Tested with:
RH 8.0, PAM 0.75.
Observation:
With pam_mkhomedir.so setup in /etc/pam.d/system-auth:
"session required /lib/security/pam_mkhomedir.so"
in NIS environment the user fails to login trough ssh
due to an error from the module:
PAM-mkhomedir[3517]: unable to create directory /etc/skel
Note: "/etc/skel" is a bug in the module:
_log_err(LOG_DEBUG, "unable to create directory %s",dest);
Should be:
_log_err(LOG_DEBUG, "unable to create directory
%s",source);
The module fails to create the user homedir because the
process runs with the privileges of the user that tries
to login, therefore mkdir will fail since /home is not
user writable by default.
I also tested with:
"su - username" - FAILED.
ftp - PASSED !?
Obvious workaround for this is to change the /home
permissions to 777 (not really a bright idea) or to
chown it to a group that the users are part of and
chmod to 775 (a little bit better).
Notes:
1.Same setup works fine with PAM-0.73 on RH73.
Logged In: NO
err:
_log_err(LOG_DEBUG, "unable to create directory %s",source);
is in the source code and should be:
_log_err(LOG_DEBUG, "unable to create directory %s",dest);
I got it backwards :) sorry.
Logged In: YES
user_id=27418
This problem is caused by changes in SSH, not in libpam: SSH
no longer runs PAM session modules with root privileges,
causing the error you see above. This is generally not
fixable in PAM; either SSH should call session modules with
root privileges, in which case this is an SSH bug; or SSH
should call session modules with the user's privileges, and
what you see is what you get. And for su, no fix is ever
likely to be possible within the PAM framework.

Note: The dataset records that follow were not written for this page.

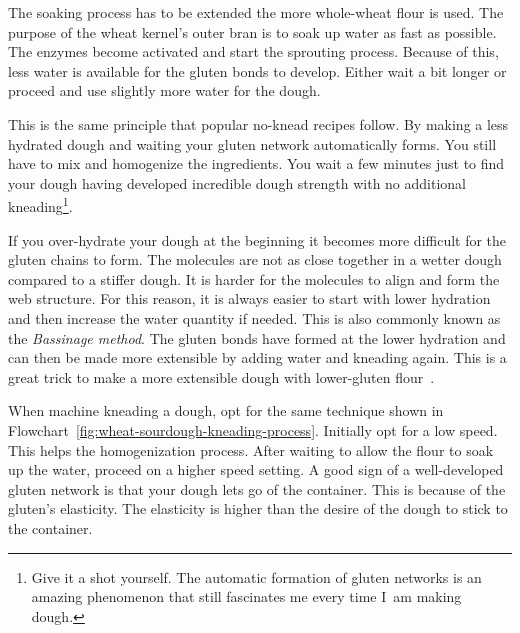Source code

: The soaking process has to be extended the more whole-wheat flour is used.
The purpose of the wheat kernel's outer bran is to soak up water as fast
as possible. The enzymes become activated and start the sprouting process.
Because of this, less water is available for the gluten bonds to develop.
Either wait a bit longer or proceed and use slightly more water for
the dough.

This is the same principle that popular no-knead recipes follow. By making a less
hydrated dough and waiting your gluten network automatically forms. You still
have to mix and homogenize the ingredients. You wait a few minutes just to
find your dough having developed incredible dough strength with no additional
kneading\footnote{Give it a shot yourself. The automatic formation of gluten
networks is an amazing phenomenon that still fascinates me every time I~am
making dough.}.

If you over-hydrate your dough at the beginning it becomes more difficult
for the gluten chains to form. The molecules are not as close together in
a wetter dough compared to a stiffer dough. It is harder for the molecules
to align and form the web structure. For this reason, it is always easier
to start with lower hydration and then increase the water quantity if needed.
This is also commonly known as the \emph{Bassinage method}. The gluten
bonds have formed at the lower hydration and can then be made more extensible
by adding water and kneading again. This is a great trick to make
a more extensible dough with lower-gluten flour~\cite{bassinage+technique}.

When machine kneading a dough, opt for the same technique shown in
Flowchart~\ref{fig:wheat-sourdough-kneading-process}.  Initially opt for a low
speed. This helps the homogenization process.
After waiting to allow the flour to soak up the water, proceed on a higher speed
setting. A good sign of a well-developed gluten network is
that your dough lets go of the container. This is because of the gluten's elasticity.
The elasticity is higher than the desire of the
dough to stick to the container.

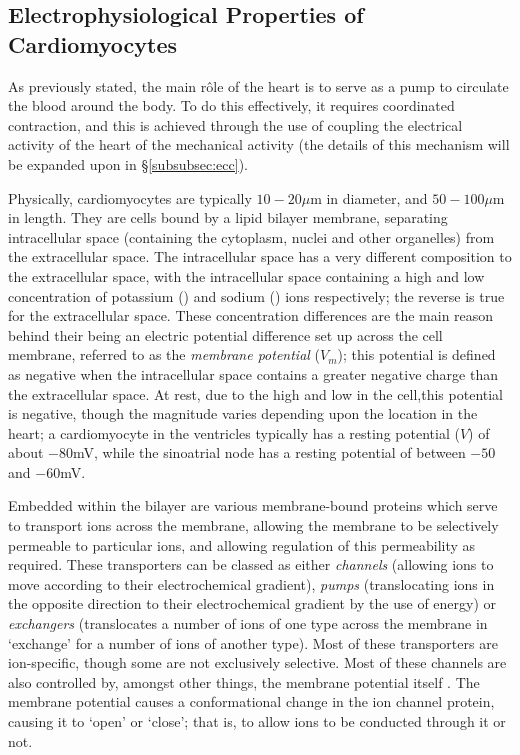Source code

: \documentclass[../thesis-main.tex]{subfiles}
\begin{document}
\subsection{Electrophysiological Properties of Cardiomyocytes}
\label{subsec:electro-prop}
As previously stated, the main r\^ole of the heart is to serve as a pump to circulate the blood around the body. To do this effectively, it requires coordinated contraction, and this is achieved through the use of coupling the electrical activity of the heart of the mechanical activity (the details of this mechanism will be expanded upon in \S\ref{subsubsec:ecc}).

Physically, cardiomyocytes are typically $10-20\mu$m in diameter, and $50-100\mu$m in length. They are cells bound by a lipid bilayer membrane, separating intracellular space (containing the cytoplasm, nuclei and other organelles) from the extracellular space. The intracellular space has a very different composition to the extracellular space, with the intracellular space containing a high and low concentration of potassium (\K) and sodium (\na) ions respectively; the reverse is true for the extracellular space. These concentration differences are the main reason behind their being an electric potential difference set up across the cell membrane, referred to as the \emph{membrane potential} ($V_m$); this potential is defined as negative when the intracellular space contains a greater negative charge than the extracellular space. At rest, due to the high \K{} and low \na{} in the cell,this potential is negative, though the magnitude varies depending upon the location in the heart; a cardiomyocyte in the ventricles typically has a resting potential ($V$) of about $-80$mV, while the sinoatrial node has a resting potential of between $-50$ and $-60$mV.

Embedded within the bilayer are various membrane-bound proteins which serve to transport ions across the membrane, allowing the membrane to be selectively permeable to particular ions, and allowing regulation of this permeability as required. These transporters can be classed as either \emph{channels} (allowing ions to move according to their electrochemical gradient), \emph{pumps} (translocating ions in the opposite direction to their electrochemical gradient by the use of energy) or \emph{exchangers} (translocates a number of ions of one type across the membrane in `exchange' for a number of ions of another type). Most of these transporters are ion-specific, though some are not exclusively selective. Most of these channels are also controlled by, amongst other things, the membrane potential itself \citep{Bezanilla2000}. The membrane potential causes a conformational change in the ion channel protein, causing it to `open' or `close'; that is, to allow ions to be conducted through it or not.
\end{document}
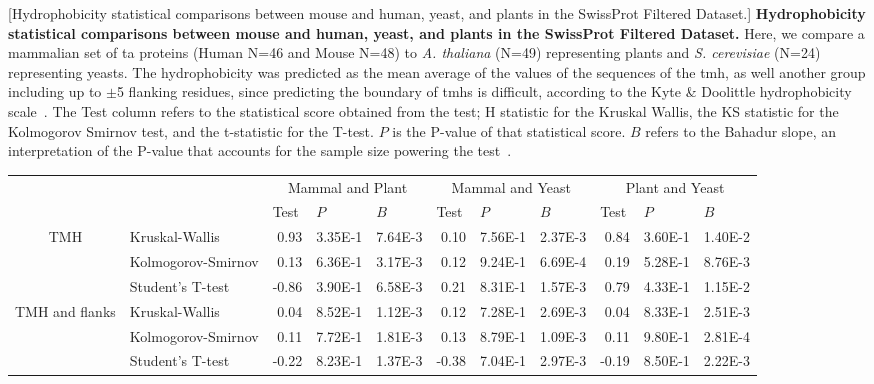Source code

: \begin{table}[htbp]
\centering
{}[Hydrophobicity statistical comparisons between mouse and human, yeast, and plants in the SwissProt Filtered Dataset.]
{\textbf{Hydrophobicity statistical comparisons between mouse and human, yeast, and plants in the SwissProt Filtered Dataset.}
Here, we compare a mammalian set of \gls{ta} proteins (Human N=46 and Mouse N=48) to \textit{A. thaliana} (N=49) representing plants  and  \textit{S. cerevisiae} (N=24) representing yeasts.
The hydrophobicity was predicted as the mean average of the values of the sequences of the \gls{tmh}, as well another group including up to $\pm$5 flanking residues, since predicting the boundary of \gls{tmh}s is difficult, according to the Kyte \& Doolittle hydrophobicity scale~\cite{Kyte1982}.
The Test column refers to the statistical score obtained from the test; H statistic for the Kruskal Wallis, the KS statistic for the Kolmogorov Smirnov test, and the t-statistic for the T-test.
$P$ is the P-value of that statistical score.
$B$ refers to the Bahadur slope, an interpretation of the P-value that accounts for the sample size powering the test~\cite{Bahadur1967, Bahadur1971}.}
\tiny

    \begin{tabular}{clrrrrrrrrr}
          &       & \multicolumn{3}{c}{Mammal and Plant} & \multicolumn{3}{c}{Mammal and Yeast} & \multicolumn{3}{c}{Plant and Yeast} \\
          &       & \multicolumn{1}{l}{Test} & \multicolumn{1}{l}{$P$} & \multicolumn{1}{l}{$B$} & \multicolumn{1}{l}{Test} & \multicolumn{1}{l}{$P$} & \multicolumn{1}{l}{$B$} & \multicolumn{1}{l}{Test} & \multicolumn{1}{l}{$P$} & \multicolumn{1}{l}{$B$} \\
    \multirow{3}[0]{*}{TMH } &  Kruskal-Wallis & 0.93  & 3.35E-1 & 7.64E-3 & 0.10  & 7.56E-1 & 2.37E-3 & 0.84  & 3.60E-1 & 1.40E-2 \\
          &  Kolmogorov-Smirnov & 0.13  & 6.36E-1 & 3.17E-3 & 0.12  & 9.24E-1 & 6.69E-4 & 0.19  & 5.28E-1 & 8.76E-3 \\
          &  Student's T-test & -0.86 & 3.90E-1 & 6.58E-3 & 0.21  & 8.31E-1 & 1.57E-3 & 0.79  & 4.33E-1 & 1.15E-2 \\
    \multirow{3}[0]{*}{TMH and flanks } &  Kruskal-Wallis & 0.04  & 8.52E-1 & 1.12E-3 & 0.12  & 7.28E-1 & 2.69E-3 & 0.04  & 8.33E-1 & 2.51E-3 \\
          &  Kolmogorov-Smirnov & 0.11  & 7.72E-1 & 1.81E-3 & 0.13  & 8.79E-1 & 1.09E-3 & 0.11  & 9.80E-1 & 2.81E-4 \\
          &  Student's T-test & -0.22 & 8.23E-1 & 1.37E-3 & -0.38 & 7.04E-1 & 2.97E-3 & -0.19 & 8.50E-1 & 2.22E-3 \\
    \end{tabular}%
				\label{table:speciestableswissprotstats}

\end{table}%

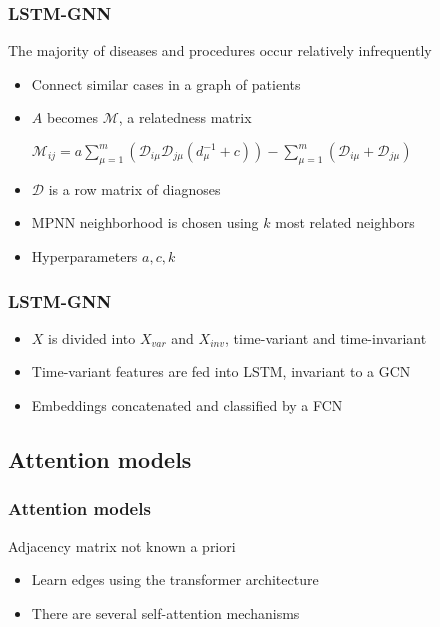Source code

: \documentclass{beamer}
\begin{document}


\begin{frame}
    \frametitle{LSTM-GNN}
	The majority of diseases and procedures occur relatively infrequently
	
    \begin{itemize}
        \item Connect similar cases in a graph of patients
        \item $A$ becomes $\mathcal{M}$, a relatedness matrix
         
        \begin{center}
        $\mathcal{M}_{ij} = a \sum\limits_{\mu = 1}^m (\mathcal{D}_{i\mu}\mathcal{D}_{j\mu}(d_\mu^{-1} + c)) - \sum\limits_{\mu = 1}^m(\mathcal{D}_{i\mu} + \mathcal{D}_{j\mu})$
         \end{center}
         \item $\mathcal{D}$ is a row matrix of diagnoses
         \item MPNN neighborhood is chosen using $k$ most related neighbors
         \item Hyperparameters $a,c,k$
    \end{itemize}
    

    \end{frame}
    


\begin{frame}
    \frametitle{LSTM-GNN}
	
	
    \begin{itemize}
        \item $X$ is divided into $X_{var}$ and $X_{inv}$, time-variant and time-invariant
        \item Time-variant features are fed into LSTM, invariant to a GCN
        \item Embeddings concatenated and classified by a FCN
    \end{itemize}
    

    \end{frame}
    

\subsection{Attention models}

\begin{frame}
    \frametitle{Attention models}
	Adjacency matrix not known a priori
    \begin{itemize}
        \item Learn edges using the transformer architecture
        \item There are several self-attention mechanisms 
    \end{itemize}
    

    \end{frame}
    
\end{document}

See the
mailing list archives for recent discussion of this behavior.
The bug in the error message, OTOH, has been fixed.
Logged In: NO
su also doesn't work, not just sshd. "su" calls, before the
session management code, setfsuid() so that we get at
pam_mkhomedir's mkdir with:
uid=0,gid=0,euid=0,egid=0,fsuid=505,fsgid=0
and mkdir doesn't work...
(505 is the uid of su's target user: this example was root
-> user).
Logged In: YES
user_id=978044
Shouldn't pam_mkhomedir just not assume it's being run as root?